| What needs to be done |
Print only the closing part of the entries. It starts at the line containing "const char $\ast$value)=0" and includes the final line, exactly as written.

Data under study below:

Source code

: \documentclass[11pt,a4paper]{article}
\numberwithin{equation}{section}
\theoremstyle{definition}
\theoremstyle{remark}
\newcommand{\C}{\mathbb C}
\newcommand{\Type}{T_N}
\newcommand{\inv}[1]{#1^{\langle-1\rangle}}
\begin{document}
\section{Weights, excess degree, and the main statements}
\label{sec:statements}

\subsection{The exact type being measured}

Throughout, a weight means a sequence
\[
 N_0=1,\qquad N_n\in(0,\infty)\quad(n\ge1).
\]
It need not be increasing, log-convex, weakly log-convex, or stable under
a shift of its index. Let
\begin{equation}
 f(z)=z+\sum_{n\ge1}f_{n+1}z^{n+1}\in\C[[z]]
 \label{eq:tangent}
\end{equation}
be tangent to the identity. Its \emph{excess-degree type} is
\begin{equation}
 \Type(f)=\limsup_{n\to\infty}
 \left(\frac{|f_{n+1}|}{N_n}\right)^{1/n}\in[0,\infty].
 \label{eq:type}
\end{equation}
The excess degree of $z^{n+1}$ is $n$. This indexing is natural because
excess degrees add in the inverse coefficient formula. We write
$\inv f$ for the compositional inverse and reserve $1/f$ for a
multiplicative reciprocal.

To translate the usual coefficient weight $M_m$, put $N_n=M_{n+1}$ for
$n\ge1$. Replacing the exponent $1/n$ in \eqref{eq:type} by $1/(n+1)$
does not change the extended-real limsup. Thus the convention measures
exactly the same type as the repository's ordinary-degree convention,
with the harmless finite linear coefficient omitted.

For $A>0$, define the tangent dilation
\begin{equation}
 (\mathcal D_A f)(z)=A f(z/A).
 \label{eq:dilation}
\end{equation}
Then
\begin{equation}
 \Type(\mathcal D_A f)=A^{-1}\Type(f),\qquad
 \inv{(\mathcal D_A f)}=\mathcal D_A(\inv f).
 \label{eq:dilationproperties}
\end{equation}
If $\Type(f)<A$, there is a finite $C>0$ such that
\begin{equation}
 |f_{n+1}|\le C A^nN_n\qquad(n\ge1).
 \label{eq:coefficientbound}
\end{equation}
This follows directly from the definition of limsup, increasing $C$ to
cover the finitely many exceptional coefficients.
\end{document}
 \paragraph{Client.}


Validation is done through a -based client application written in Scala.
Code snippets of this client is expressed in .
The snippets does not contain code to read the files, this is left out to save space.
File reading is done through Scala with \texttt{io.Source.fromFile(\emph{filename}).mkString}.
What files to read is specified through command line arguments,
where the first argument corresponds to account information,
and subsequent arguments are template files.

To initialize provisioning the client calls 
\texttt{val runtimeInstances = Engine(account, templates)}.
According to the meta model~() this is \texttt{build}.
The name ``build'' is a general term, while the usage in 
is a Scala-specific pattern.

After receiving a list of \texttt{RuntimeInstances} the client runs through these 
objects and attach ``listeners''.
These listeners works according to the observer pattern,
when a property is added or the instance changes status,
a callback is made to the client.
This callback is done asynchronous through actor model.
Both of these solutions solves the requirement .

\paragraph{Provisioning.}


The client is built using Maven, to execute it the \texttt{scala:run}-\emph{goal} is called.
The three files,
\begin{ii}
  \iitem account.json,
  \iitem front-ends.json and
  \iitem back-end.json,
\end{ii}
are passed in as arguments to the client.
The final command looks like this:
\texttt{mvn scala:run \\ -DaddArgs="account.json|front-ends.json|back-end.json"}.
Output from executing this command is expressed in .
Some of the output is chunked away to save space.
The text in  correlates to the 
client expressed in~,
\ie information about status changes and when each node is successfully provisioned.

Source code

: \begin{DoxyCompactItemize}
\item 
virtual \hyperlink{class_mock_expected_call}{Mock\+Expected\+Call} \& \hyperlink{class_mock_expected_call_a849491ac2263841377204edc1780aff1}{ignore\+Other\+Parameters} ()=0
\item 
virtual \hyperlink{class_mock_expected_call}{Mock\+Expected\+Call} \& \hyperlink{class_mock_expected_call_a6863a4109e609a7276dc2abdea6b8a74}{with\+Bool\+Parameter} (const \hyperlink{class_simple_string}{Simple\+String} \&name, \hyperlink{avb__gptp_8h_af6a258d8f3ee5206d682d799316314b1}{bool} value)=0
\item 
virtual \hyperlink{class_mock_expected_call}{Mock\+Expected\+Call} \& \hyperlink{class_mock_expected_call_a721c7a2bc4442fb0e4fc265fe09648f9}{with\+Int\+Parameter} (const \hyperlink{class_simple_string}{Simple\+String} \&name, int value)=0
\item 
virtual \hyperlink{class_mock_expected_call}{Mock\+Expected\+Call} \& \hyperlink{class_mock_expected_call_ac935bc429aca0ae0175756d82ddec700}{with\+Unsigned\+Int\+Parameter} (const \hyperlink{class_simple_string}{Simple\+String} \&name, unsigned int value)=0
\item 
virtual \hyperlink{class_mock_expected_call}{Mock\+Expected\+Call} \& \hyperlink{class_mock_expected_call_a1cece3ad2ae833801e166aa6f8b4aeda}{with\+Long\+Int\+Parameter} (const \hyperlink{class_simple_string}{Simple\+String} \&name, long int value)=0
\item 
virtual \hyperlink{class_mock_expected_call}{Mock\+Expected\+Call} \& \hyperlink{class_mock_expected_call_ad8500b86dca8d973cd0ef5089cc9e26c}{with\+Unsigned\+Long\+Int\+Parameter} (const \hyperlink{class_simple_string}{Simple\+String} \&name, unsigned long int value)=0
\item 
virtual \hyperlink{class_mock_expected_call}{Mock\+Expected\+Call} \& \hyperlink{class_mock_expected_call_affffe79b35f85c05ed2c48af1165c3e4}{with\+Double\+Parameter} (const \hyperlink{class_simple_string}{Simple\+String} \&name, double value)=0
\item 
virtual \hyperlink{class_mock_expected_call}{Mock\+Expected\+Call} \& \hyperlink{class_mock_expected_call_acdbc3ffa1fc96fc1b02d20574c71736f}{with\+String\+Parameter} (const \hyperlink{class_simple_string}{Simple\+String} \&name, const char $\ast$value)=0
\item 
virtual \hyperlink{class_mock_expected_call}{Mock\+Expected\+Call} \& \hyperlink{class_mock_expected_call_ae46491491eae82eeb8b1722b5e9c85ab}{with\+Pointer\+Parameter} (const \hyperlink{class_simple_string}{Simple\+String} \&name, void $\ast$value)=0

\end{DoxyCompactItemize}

End of Data under study.

| Answer area |
virtual \hyperlink{class_mock_expected_call}{Mock\+Expected\+Call} \& \hyperlink{class_mock_expected_call_acdbc3ffa1fc96fc1b02d20574c71736f}{with\+String\+Parameter} (const \hyperlink{class_simple_string}{Simple\+String} \&name, const char $\ast$value)=0
\item 
virtual \hyperlink{class_mock_expected_call}{Mock\+Expected\+Call} \& \hyperlink{class_mock_expected_call_ae46491491eae82eeb8b1722b5e9c85ab}{with\+Pointer\+Parameter} (const \hyperlink{class_simple_string}{Simple\+String} \&name, void $\ast$value)=0

\end{DoxyCompactItemize}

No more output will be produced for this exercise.